**ACTION ITEM:** Would you please transcribe, exactly as written, the lines of the entries below starting at the one that holds "Set estimation record" and ending at the one that holds "Set to 0 FIX", both included?
=-=-=-=-=
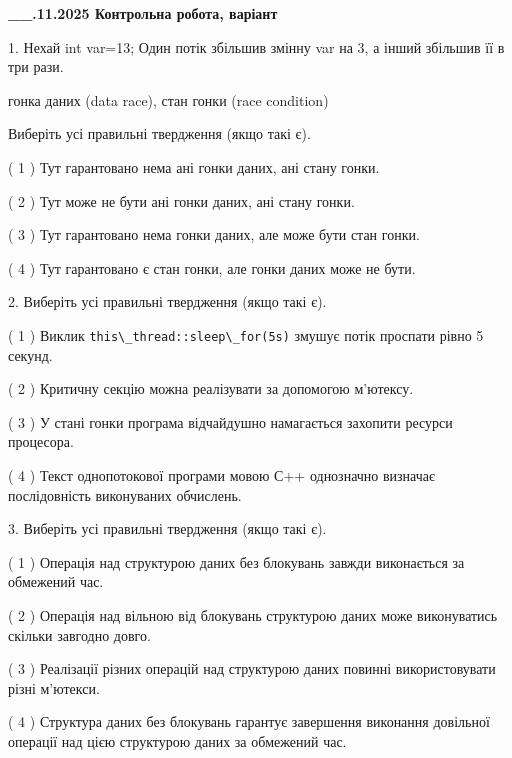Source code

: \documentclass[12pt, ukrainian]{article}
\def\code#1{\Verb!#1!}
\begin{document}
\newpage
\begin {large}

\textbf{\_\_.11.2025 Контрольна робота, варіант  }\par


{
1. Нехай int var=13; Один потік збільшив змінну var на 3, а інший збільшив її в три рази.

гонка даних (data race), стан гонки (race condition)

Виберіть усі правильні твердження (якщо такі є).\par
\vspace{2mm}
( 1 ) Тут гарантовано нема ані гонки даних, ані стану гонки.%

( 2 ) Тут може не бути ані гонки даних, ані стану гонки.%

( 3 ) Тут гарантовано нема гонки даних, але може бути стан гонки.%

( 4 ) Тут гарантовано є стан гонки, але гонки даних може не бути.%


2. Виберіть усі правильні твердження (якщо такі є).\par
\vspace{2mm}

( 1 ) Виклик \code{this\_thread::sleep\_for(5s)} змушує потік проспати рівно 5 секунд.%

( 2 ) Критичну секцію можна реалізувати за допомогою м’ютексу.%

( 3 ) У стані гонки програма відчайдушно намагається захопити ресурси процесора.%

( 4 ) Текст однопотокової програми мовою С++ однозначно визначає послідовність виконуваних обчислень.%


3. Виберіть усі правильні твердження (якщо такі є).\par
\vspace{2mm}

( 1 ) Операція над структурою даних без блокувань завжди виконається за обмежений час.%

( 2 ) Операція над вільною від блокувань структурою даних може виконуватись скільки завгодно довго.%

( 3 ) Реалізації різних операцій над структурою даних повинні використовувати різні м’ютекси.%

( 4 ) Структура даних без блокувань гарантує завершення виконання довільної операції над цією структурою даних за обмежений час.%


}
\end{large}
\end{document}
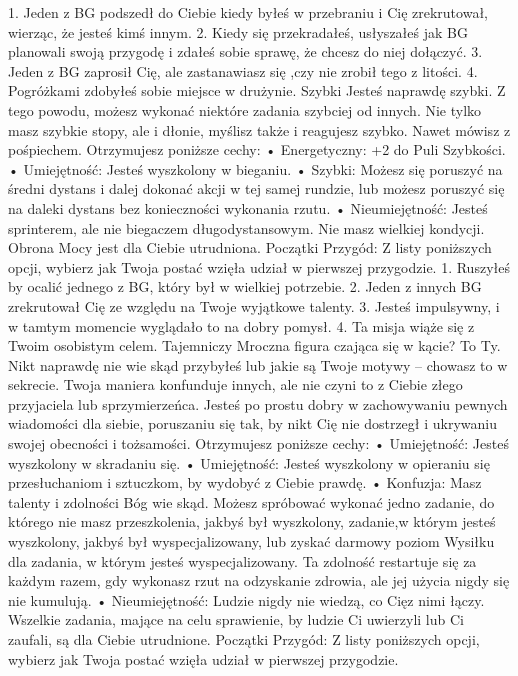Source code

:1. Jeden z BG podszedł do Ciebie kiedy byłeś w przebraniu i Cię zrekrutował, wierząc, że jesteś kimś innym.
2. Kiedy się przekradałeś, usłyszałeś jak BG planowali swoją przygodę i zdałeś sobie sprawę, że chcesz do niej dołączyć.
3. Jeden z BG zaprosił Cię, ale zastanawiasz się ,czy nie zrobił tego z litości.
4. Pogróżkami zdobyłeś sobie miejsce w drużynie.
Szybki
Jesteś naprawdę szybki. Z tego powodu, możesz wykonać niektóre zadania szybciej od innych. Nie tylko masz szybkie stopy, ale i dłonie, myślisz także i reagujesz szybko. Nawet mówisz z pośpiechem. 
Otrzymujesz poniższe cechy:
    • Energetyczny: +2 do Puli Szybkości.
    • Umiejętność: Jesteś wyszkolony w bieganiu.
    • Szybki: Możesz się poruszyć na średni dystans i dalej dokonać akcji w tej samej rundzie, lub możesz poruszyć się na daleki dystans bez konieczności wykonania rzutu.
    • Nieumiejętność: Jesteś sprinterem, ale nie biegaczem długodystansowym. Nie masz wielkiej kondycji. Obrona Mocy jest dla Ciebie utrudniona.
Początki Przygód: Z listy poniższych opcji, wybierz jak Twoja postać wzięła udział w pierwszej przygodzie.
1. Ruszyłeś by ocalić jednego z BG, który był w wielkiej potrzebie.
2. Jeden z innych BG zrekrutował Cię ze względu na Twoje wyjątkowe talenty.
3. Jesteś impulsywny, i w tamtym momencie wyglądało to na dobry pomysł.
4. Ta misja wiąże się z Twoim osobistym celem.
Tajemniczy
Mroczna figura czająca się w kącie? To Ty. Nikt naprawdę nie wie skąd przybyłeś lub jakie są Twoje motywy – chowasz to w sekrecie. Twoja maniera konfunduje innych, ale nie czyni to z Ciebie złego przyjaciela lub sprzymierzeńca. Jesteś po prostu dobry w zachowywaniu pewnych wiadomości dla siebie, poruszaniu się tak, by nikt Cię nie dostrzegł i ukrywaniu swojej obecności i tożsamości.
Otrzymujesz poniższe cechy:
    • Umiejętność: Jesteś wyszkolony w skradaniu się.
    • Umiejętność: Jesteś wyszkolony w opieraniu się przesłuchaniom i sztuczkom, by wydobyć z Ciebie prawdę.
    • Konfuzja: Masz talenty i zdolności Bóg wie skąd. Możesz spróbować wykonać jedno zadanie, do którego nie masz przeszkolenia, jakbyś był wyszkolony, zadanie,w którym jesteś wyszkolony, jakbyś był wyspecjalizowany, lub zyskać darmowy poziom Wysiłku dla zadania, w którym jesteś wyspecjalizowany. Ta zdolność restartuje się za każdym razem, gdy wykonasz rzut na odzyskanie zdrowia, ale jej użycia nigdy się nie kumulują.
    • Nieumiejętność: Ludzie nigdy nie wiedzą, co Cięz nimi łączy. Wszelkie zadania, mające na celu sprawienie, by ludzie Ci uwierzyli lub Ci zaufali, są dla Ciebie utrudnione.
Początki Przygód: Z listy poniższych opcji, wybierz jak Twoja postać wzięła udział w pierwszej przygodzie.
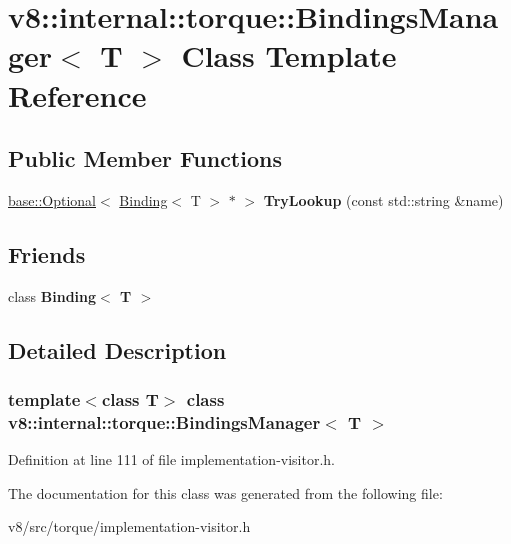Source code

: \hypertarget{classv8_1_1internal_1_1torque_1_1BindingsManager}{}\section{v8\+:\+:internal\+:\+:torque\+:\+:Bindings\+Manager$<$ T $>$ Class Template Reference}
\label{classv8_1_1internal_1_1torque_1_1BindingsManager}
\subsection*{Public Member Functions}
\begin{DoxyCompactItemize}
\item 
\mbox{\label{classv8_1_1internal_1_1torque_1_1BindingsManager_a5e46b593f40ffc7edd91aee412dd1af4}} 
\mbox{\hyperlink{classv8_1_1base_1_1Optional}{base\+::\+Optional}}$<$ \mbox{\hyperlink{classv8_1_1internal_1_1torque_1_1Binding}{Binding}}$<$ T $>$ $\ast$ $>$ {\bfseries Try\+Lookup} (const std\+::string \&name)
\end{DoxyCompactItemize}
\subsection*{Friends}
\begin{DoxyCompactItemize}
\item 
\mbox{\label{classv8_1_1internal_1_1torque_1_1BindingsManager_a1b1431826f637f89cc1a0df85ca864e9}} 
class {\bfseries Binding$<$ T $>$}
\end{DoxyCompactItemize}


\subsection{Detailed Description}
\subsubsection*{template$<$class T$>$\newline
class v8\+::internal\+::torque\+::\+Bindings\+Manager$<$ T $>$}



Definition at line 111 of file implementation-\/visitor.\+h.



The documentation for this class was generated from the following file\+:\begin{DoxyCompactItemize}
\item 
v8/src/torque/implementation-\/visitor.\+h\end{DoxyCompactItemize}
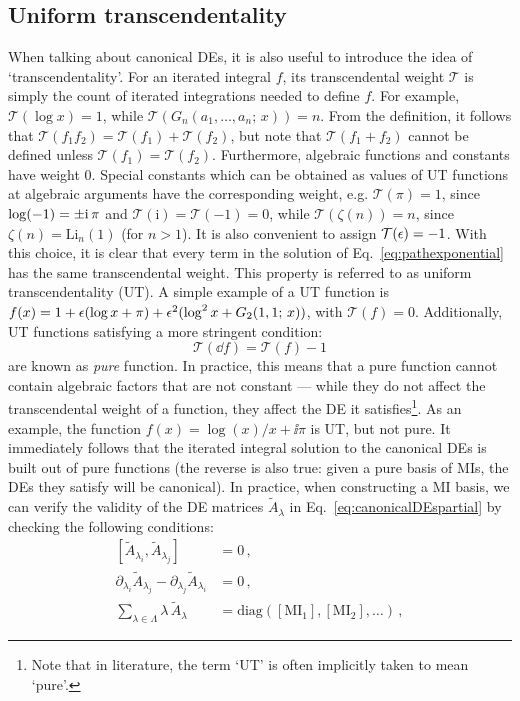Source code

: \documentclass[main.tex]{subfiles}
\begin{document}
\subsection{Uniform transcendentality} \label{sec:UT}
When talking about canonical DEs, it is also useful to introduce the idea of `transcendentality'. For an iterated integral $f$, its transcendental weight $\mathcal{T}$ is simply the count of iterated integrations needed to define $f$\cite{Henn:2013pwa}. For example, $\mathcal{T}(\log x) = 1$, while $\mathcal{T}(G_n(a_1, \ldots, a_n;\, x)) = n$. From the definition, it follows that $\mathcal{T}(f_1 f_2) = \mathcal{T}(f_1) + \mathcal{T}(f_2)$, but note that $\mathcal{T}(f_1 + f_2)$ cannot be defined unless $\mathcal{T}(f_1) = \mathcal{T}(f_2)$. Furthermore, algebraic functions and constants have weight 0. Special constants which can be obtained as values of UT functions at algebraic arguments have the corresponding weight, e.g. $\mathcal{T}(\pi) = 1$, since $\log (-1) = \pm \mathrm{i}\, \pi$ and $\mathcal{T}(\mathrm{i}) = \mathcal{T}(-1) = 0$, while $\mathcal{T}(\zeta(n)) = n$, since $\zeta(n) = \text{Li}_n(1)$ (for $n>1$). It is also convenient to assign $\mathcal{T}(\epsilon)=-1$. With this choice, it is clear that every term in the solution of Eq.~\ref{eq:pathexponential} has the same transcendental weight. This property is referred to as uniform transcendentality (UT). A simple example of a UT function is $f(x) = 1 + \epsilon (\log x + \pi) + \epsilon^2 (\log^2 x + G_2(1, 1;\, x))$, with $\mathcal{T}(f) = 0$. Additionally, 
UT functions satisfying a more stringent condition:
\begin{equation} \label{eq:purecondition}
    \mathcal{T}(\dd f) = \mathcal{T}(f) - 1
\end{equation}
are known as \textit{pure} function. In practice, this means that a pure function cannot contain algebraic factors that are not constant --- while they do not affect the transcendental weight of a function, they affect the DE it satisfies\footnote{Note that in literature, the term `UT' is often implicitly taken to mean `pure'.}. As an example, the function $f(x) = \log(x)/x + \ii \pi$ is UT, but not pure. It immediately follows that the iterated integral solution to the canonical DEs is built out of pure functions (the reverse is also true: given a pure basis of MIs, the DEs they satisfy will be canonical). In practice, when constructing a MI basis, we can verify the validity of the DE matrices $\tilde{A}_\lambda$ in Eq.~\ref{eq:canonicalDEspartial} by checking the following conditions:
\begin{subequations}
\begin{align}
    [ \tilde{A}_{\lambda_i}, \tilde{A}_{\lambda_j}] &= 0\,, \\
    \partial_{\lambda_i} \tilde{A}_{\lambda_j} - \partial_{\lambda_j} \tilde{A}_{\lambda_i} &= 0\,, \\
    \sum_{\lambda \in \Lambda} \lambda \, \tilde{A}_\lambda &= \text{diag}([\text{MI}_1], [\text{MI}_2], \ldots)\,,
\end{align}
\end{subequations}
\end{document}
=-=-=-=-=
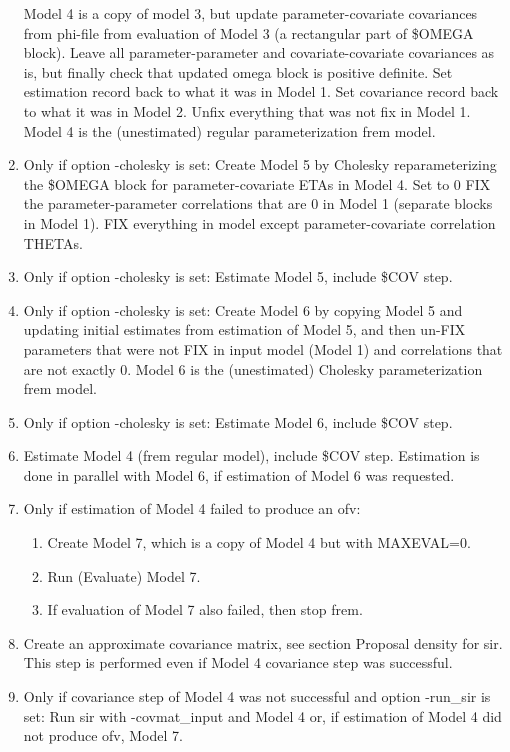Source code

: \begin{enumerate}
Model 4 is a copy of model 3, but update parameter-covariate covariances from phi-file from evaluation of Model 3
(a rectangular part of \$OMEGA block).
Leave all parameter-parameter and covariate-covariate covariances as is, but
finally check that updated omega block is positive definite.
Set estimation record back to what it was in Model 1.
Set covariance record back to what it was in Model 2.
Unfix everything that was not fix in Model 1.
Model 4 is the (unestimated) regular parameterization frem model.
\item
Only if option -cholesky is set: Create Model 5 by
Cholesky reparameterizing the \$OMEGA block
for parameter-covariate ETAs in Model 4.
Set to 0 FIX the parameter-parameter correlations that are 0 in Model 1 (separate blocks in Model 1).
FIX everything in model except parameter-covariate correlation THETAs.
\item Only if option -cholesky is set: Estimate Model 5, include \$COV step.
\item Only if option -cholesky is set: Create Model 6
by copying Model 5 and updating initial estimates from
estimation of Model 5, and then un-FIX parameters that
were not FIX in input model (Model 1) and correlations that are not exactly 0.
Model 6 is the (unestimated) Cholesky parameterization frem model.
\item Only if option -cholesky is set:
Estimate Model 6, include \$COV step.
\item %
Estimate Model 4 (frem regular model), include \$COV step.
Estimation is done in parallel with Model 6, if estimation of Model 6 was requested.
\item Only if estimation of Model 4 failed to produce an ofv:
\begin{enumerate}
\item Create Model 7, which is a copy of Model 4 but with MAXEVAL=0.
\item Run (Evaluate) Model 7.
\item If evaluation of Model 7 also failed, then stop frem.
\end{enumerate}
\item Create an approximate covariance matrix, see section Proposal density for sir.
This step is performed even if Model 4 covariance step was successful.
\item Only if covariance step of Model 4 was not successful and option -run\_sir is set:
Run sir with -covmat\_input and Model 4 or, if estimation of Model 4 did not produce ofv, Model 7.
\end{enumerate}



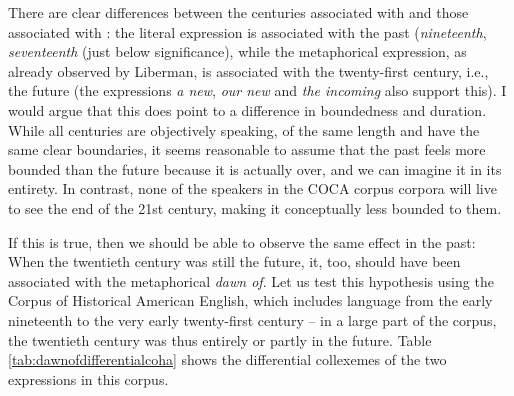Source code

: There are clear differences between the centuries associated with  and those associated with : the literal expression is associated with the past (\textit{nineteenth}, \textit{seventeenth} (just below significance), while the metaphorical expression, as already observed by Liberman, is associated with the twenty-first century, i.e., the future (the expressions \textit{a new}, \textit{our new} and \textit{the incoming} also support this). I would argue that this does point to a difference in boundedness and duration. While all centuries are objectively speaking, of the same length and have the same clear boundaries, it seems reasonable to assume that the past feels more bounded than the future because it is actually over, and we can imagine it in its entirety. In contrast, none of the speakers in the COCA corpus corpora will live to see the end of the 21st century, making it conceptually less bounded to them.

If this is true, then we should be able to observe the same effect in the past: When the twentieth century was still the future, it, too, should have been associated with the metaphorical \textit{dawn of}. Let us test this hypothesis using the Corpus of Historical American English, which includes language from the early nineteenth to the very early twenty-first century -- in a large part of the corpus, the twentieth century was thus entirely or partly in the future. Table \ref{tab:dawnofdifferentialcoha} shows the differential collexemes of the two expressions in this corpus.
=-=-=-=-=
**WRITTEN RESPONSE:**
Set estimation record back to what it was in Model 1.
Set covariance record back to what it was in Model 2.
Unfix everything that was not fix in Model 1.
Model 4 is the (unestimated) regular parameterization frem model.
\item
Only if option -cholesky is set: Create Model 5 by
Cholesky reparameterizing the \$OMEGA block
for parameter-covariate ETAs in Model 4.
Set to 0 FIX the parameter-parameter correlations that are 0 in Model 1 (separate blocks in Model 1).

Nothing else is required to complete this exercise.